- **EXERCISE**: Copy the result of filtering the entries below for lines that include the string "opnieuw".

- **MATERIAL FOR THIS TASK**:
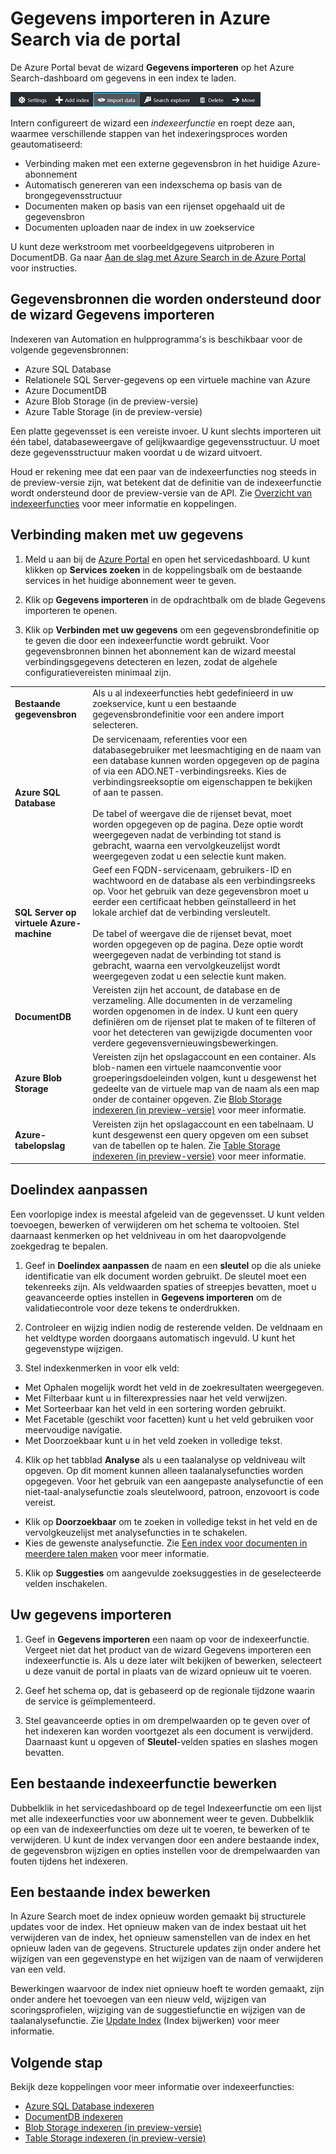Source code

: <properties
    pageTitle="Gegevens importeren in Azure Search met de indexeerfuncties in de Azure-portal | Microsoft Azure | Gehoste service voor zoeken in de cloud"
    description="De wizard Gegevens importeren van Azure Search in de Azure Portal gebruiken om gegevens te verkennen in Azure Blob Storage, Table Storage, SQL Database en SQL Server op virtuele Azure-machines."
    services="search"
    documentationCenter=""
    authors="HeidiSteen"
    manager="paulettm"
    editor=""
    tags="Azure Portal"/>

<tags
    ms.service="search"
    ms.devlang="na"
    ms.workload="search"
    ms.topic="get-started-article"
    ms.tgt_pltfrm="na"
    ms.date="08/29/2016"
    ms.author="heidist"/>

# Gegevens importeren in Azure Search via de portal

De Azure Portal bevat de wizard **Gegevens importeren** op het Azure Search-dashboard om gegevens in een index te laden. 

  ![Gegevens importeren in de opdrachtbalk][1]

Intern configureert de wizard een *indexeerfunctie* en roept deze aan, waarmee verschillende stappen van het indexeringsproces worden geautomatiseerd: 

- Verbinding maken met een externe gegevensbron in het huidige Azure-abonnement
- Automatisch genereren van een indexschema op basis van de brongegevensstructuur
- Documenten maken op basis van een rijenset opgehaald uit de gegevensbron
- Documenten uploaden naar de index in uw zoekservice

U kunt deze werkstroom met voorbeeldgegevens uitproberen in DocumentDB. Ga naar [Aan de slag met Azure Search in de Azure Portal](search-get-started-portal.md) voor instructies.

## Gegevensbronnen die worden ondersteund door de wizard Gegevens importeren

Indexeren van Automation en hulpprogramma's is beschikbaar voor de volgende gegevensbronnen: 

- Azure SQL Database
- Relationele SQL Server-gegevens op een virtuele machine van Azure
- Azure DocumentDB
- Azure Blob Storage (in de preview-versie)
- Azure Table Storage (in de preview-versie)

Een platte gegevensset is een vereiste invoer. U kunt slechts importeren uit één tabel, databaseweergave of gelijkwaardige gegevensstructuur. U moet deze gegevensstructuur maken voordat u de wizard uitvoert.

Houd er rekening mee dat een paar van de indexeerfuncties nog steeds in de preview-versie zijn, wat betekent dat de definitie van de indexeerfunctie wordt ondersteund door de preview-versie van de API. Zie [Overzicht van indexeerfuncties](search-indexer-overview.md) voor meer informatie en koppelingen.

## Verbinding maken met uw gegevens

1. Meld u aan bij de [Azure Portal](https://portal.azure.com) en open het servicedashboard. U kunt klikken op **Services zoeken** in de koppelingsbalk om de bestaande services in het huidige abonnement weer te geven. 

2. Klik op **Gegevens importeren** in de opdrachtbalk om de blade Gegevens importeren te openen.  

3. Klik op **Verbinden met uw gegevens** om een gegevensbrondefinitie op te geven die door een indexeerfunctie wordt gebruikt. Voor gegevensbronnen binnen het abonnement kan de wizard meestal verbindingsgegevens detecteren en lezen, zodat de algehele configuratievereisten minimaal zijn.

| | |
|--------|------------|
|**Bestaande gegevensbron** | Als u al indexeerfuncties hebt gedefinieerd in uw zoekservice, kunt u een bestaande gegevensbrondefinitie voor een andere import selecteren.|
|**Azure SQL Database** | De servicenaam, referenties voor een databasegebruiker met leesmachtiging en de naam van een database kunnen worden opgegeven op de pagina of via een ADO.NET-verbindingsreeks. Kies de verbindingsreeksoptie om eigenschappen te bekijken of aan te passen. <br/><br/>De tabel of weergave die de rijenset bevat, moet worden opgegeven op de pagina. Deze optie wordt weergegeven nadat de verbinding tot stand is gebracht, waarna een vervolgkeuzelijst wordt weergegeven zodat u een selectie kunt maken.|
|**SQL Server op virtuele Azure-machine** | Geef een FQDN-servicenaam, gebruikers-ID en wachtwoord en de database als een verbindingsreeks op. Voor het gebruik van deze gegevensbron moet u eerder een certificaat hebben geïnstalleerd in het lokale archief dat de verbinding versleutelt. <br/><br/>De tabel of weergave die de rijenset bevat, moet worden opgegeven op de pagina. Deze optie wordt weergegeven nadat de verbinding tot stand is gebracht, waarna een vervolgkeuzelijst wordt weergegeven zodat u een selectie kunt maken.
|**DocumentDB** |Vereisten zijn het account, de database en de verzameling. Alle documenten in de verzameling worden opgenomen in de index. U kunt een query definiëren om de rijenset plat te maken of te filteren of voor het detecteren van gewijzigde documenten voor verdere gegevensvernieuwingsbewerkingen.|
|**Azure Blob Storage** | Vereisten zijn het opslagaccount en een container. Als blob-namen een virtuele naamconventie voor groeperingsdoeleinden volgen, kunt u desgewenst het gedeelte van de virtuele map van de naam als een map onder de container opgeven. Zie [Blob Storage indexeren (in preview-versie)](search-howto-indexing-azure-blob-storage.md) voor meer informatie. |
|**Azure-tabelopslag** | Vereisten zijn het opslagaccount en een tabelnaam. U kunt desgewenst een query opgeven om een subset van de tabellen op te halen. Zie [Table Storage indexeren (in preview-versie)](search-howto-indexing-azure-tables.md) voor meer informatie. |

## Doelindex aanpassen

Een voorlopige index is meestal afgeleid van de gegevensset. U kunt velden toevoegen, bewerken of verwijderen om het schema te voltooien. Stel daarnaast kenmerken op het veldniveau in om het daaropvolgende zoekgedrag te bepalen.

1. Geef in **Doelindex aanpassen** de naam en een **sleutel** op die als unieke identificatie van elk document worden gebruikt. De sleutel moet een tekenreeks zijn. Als veldwaarden spaties of streepjes bevatten, moet u geavanceerde opties instellen in **Gegevens importeren** om de validatiecontrole voor deze tekens te onderdrukken.

2. Controleer en wijzig indien nodig de resterende velden. De veldnaam en het veldtype worden doorgaans automatisch ingevuld. U kunt het gegevenstype wijzigen.

3. Stel indexkenmerken in voor elk veld:

 - Met Ophalen mogelijk wordt het veld in de zoekresultaten weergegeven.
 - Met Filterbaar kunt u in filterexpressies naar het veld verwijzen.
 - Met Sorteerbaar kan het veld in een sortering worden gebruikt.
 - Met Facetable (geschikt voor facetten) kunt u het veld gebruiken voor meervoudige navigatie.
 - Met Doorzoekbaar kunt u in het veld zoeken in volledige tekst.
  
4. Klik op het tabblad **Analyse** als u een taalanalyse op veldniveau wilt opgeven. Op dit moment kunnen alleen taalanalysefuncties worden opgegeven. Voor het gebruik van een aangepaste analysefunctie of een niet-taal-analysefunctie zoals sleutelwoord, patroon, enzovoort is code vereist.

 - Klik op **Doorzoekbaar** om te zoeken in volledige tekst in het veld en de vervolgkeuzelijst met analysefuncties in te schakelen.
 - Kies de gewenste analysefunctie. Zie [Een index voor documenten in meerdere talen maken](search-language-support.md) voor meer informatie.

5. Klik op **Suggesties** om aangevulde zoeksuggesties in de geselecteerde velden inschakelen.


## Uw gegevens importeren

1. Geef in **Gegevens importeren** een naam op voor de indexeerfunctie. Vergeet niet dat het product van de wizard Gegevens importeren een indexeerfunctie is. Als u deze later wilt bekijken of bewerken, selecteert u deze vanuit de portal in plaats van de wizard opnieuw uit te voeren. 

2. Geef het schema op, dat is gebaseerd op de regionale tijdzone waarin de service is geïmplementeerd.

3. Stel geavanceerde opties in om drempelwaarden op te geven over of het indexeren kan worden voortgezet als een document is verwijderd. Daarnaast kunt u opgeven of **Sleutel**-velden spaties en slashes mogen bevatten.  

## Een bestaande indexeerfunctie bewerken

Dubbelklik in het servicedashboard op de tegel Indexeerfunctie om een lijst met alle indexeerfuncties voor uw abonnement weer te geven. Dubbelklik op een van de indexeerfuncties om deze uit te voeren, te bewerken of te verwijderen. U kunt de index vervangen door een andere bestaande index, de gegevensbron wijzigen en opties instellen voor de drempelwaarden van fouten tijdens het indexeren.

## Een bestaande index bewerken

In Azure Search moet de index opnieuw worden gemaakt bij structurele updates voor de index. Het opnieuw maken van de index bestaat uit het verwijderen van de index, het opnieuw samenstellen van de index en het opnieuw laden van de gegevens. Structurele updates zijn onder andere het wijzigen van een gegevenstype en het wijzigen van de naam of verwijderen van een veld.

Bewerkingen waarvoor de index niet opnieuw hoeft te worden gemaakt, zijn onder andere het toevoegen van een nieuw veld, wijzigen van scoringsprofielen, wijziging van de suggestiefunctie en wijzigen van de taalanalysefunctie. Zie [Update Index](https://msdn.microsoft.com/library/azure/dn800964.aspx) (Index bijwerken) voor meer informatie.

## Volgende stap

Bekijk deze koppelingen voor meer informatie over indexeerfuncties:

- [Azure SQL Database indexeren](search-howto-connecting-azure-sql-database-to-azure-search-using-indexers-2015-02-28.md)
- [DocumentDB indexeren](../documentdb/documentdb-search-indexer.md)
- [Blob Storage indexeren (in preview-versie)](search-howto-indexing-azure-blob-storage.md)
- [Table Storage indexeren (in preview-versie)](search-howto-indexing-azure-tables.md)



<!--Image references-->
[1]: ./media/search-import-data-portal/search-import-data-command.png




<!--HONumber=sep16_HO1-->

- **ANSWER TO THIS EXERCISE**:
1. Geef in **Gegevens importeren** een naam op voor de indexeerfunctie. Vergeet niet dat het product van de wizard Gegevens importeren een indexeerfunctie is. Als u deze later wilt bekijken of bewerken, selecteert u deze vanuit de portal in plaats van de wizard opnieuw uit te voeren. 
In Azure Search moet de index opnieuw worden gemaakt bij structurele updates voor de index. Het opnieuw maken van de index bestaat uit het verwijderen van de index, het opnieuw samenstellen van de index en het opnieuw laden van de gegevens. Structurele updates zijn onder andere het wijzigen van een gegevenstype en het wijzigen van de naam of verwijderen van een veld.
Bewerkingen waarvoor de index niet opnieuw hoeft te worden gemaakt, zijn onder andere het toevoegen van een nieuw veld, wijzigen van scoringsprofielen, wijziging van de suggestiefunctie en wijzigen van de taalanalysefunctie. Zie [Update Index](https://msdn.microsoft.com/library/azure/dn800964.aspx) (Index bijwerken) voor meer informatie.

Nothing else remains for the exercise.